A study presented this week at Digestive Disease Week could have the answer. According to the research, a genetic analysis can predict each patient’s response to treatment with this drug. This summary reinforces the work carried out over the last 12 years by the Mayo Clinic in Michigan.

The researchers used a machine learning process to identify patients with a phenotype, identified as “hungry gut,” associated with greater weight loss in response to semaglutide. After 12 months of treatment with semaglutide, patients with the hungry gut phenotype lost 8.8 kilos compared to 4.5 kilos in the other group. Almost double. “It is quite robust evidence,” says Andrés Acosta, a gastroenterologist and associate professor at the Mayo Clinic, in a videoconference.

GLP-1 agonists act in the intestine and send a signal to our brain to make us feel full.
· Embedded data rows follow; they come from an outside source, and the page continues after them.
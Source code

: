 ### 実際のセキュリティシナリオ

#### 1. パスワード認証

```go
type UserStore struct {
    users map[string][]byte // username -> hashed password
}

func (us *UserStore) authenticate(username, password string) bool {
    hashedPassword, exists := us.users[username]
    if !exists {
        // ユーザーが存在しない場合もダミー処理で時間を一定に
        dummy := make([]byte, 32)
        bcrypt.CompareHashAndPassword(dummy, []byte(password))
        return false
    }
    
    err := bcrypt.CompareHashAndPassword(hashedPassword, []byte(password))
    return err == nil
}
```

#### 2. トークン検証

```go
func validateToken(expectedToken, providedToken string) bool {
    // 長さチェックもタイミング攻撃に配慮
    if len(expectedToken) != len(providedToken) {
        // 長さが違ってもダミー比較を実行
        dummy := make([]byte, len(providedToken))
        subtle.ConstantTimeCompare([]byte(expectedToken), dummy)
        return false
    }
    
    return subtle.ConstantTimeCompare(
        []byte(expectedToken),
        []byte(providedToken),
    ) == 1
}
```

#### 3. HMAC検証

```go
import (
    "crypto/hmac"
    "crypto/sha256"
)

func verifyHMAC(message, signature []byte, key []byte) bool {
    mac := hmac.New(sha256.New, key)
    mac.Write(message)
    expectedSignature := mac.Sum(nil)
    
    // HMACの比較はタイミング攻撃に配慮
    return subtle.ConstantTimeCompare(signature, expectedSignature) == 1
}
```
This is known as the gut-brain axis, the biochemical signaling between the gastrointestinal tract and the central nervous system. “We have taken all the genes that are in this axis,” explains Acosta. “And we have analyzed them with artificial intelligence to try to predict and create a model that tells us if this axis is normal or if it has many genetic variables.” And what they found, after analyzing 84 people, is that patients who do not have variants respond much better to treatment.

“They are pilot studies, which will have to be evaluated in more patients, but it is seen that in patients with intestinal hunger it is more effective,” explains Cristóbal Morales, endocrinologist at the Virgen de la Macarena hospital in Seville, Spain. “It is interesting, not as a maximum level of evidence, but it highlights the need to phenotype this very complex disease. This is going to help us treat it,” he says.
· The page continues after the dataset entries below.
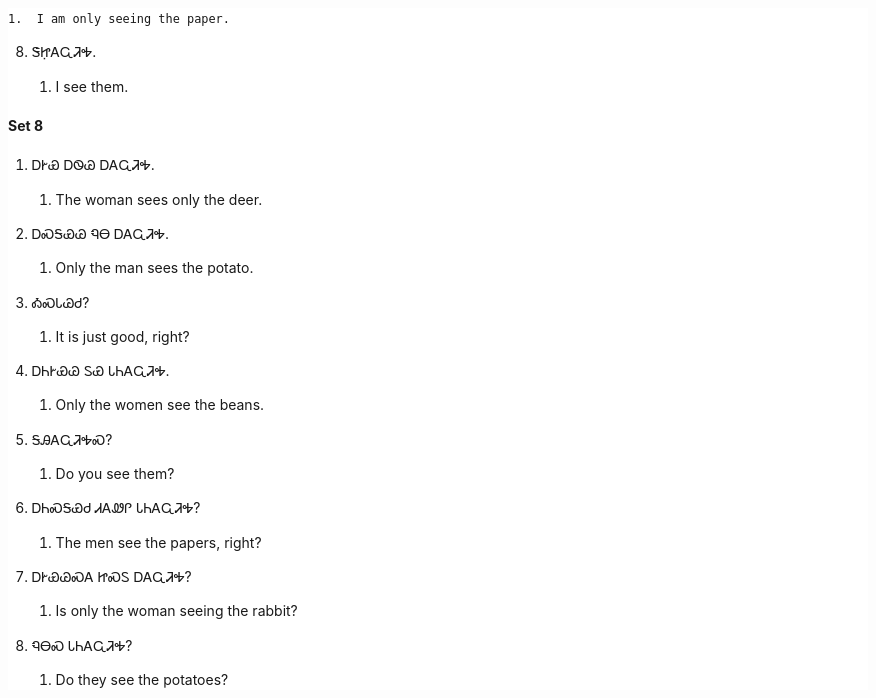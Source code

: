     1.  I am only seeing the paper.

8.  ᏕᏥ̣ᎪᏩᏘᎭ.
    
    1.  I see them.

#### Set 8

1.  ᎠᎨᏯ ᎠᏫᏊ ᎠᎪᏩᏘᎭ.
    
    1.  The woman sees only the deer.

2.  ᎠᏍᎦᏯᏊ ᏄᎾ ᎠᎪᏩᏘᎭ.
    
    1.  Only the man sees the potato.

3.  ᎣᏍᏓᏊᏧ?
    
    1.  It is just good, right?

4.  ᎠᏂᎨᏯᏊ ᏚᏯ ᏓᏂᎪᏩᏘᎭ.
    
    1.  Only the women see the beans.

5.  ᎦᎯᎪᏩᏘᎭᏍ?
    
    1.  Do you see them?

6.  ᎠᏂᏍᎦᏯᏧ ᏗᎪᏪᎵ ᏓᏂᎪᏩᏘᎭ?
    
    1.  The men see the papers, right?

7.  ᎠᎨᏯᏊᏍᎪ ᏥᏍᏚ ᎠᎪᏩᏘᎭ?
    
    1.  Is only the woman seeing the rabbit?

8.  ᏄᎾᏍ ᏓᏂᎪᏩᏘᎭ?
    
    1.  Do they see the potatoes?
The World Health Organization defines obesity as a “multifactorial disease due to obesogenic environments, psycho-social factors and genetic variants.” The Mayo Clinic analysis focuses on the genetic causes of the disease. “We have focused on the genetics that explain the biology of the disease,” says Acosta. “This is one of the most important factors in understanding who are the best responders and non-responders.”

The analysis is in line with the current trend towards precision or personalized medicine. Javier Escalada San Martín, director of the Department of Endocrinology and Nutrition at the Clínica Universidad de Navarra in Spain, believes that it is an “interesting finding, which seeks efficiency, detecting those people who will respond better to certain drugs.” However, Escalada recalls that the proposal to divide patients into four genotypes is controversial. In addition to the hungry gut, the other phenotypes are brain hunger, emotional hunger and slow burn, according to the division of Acosta’s team. “But not the entire scientific community agrees because it is difficult to find pure phenotypes,” says Escalada.

Acosta defends his idea by comparing the way we understand obesity with that of cholesterol. “Everyone knows that there is good cholesterol, bad cholesterol, triglycerides… In reality, there are more than 35 types of cholesterol. But talking about three large groups helps us understand and better manage the disease,” he explains.

In a recent study in The Lancet, researchers analyzed how any intervention against obesity obtains heterogeneous results, with people only losing 5% of their initial weight and others losing up to 40%. Escalada points to this study to explain how no treatment works equally well for everyone. And in any case, he clarifies, the new generations of GLP-1 agonists are increasingly more efficient, “with retatrutide [currently in phase two] 100% of the treated people lost at least 5% of their initial weight; in other words, there were no non-responders.”

Albert Lecube, endocrinologist at the Arnau de Vilanova University Hospital in Lleida, highlights the importance of the Mayo Clinic study, especially for the future. “Knowing that there is a genetic basis that affects you now is important,” he says, “but there are not many pharmacological treatment alternatives either.”

All the experts who spoke to EL PAÍS agree that these studies endorse the idea, increasingly widespread, that we should not talk about obesity, but rather obesities. There is no single response to a treatment, and even less so with a multifactorial disease like obesity.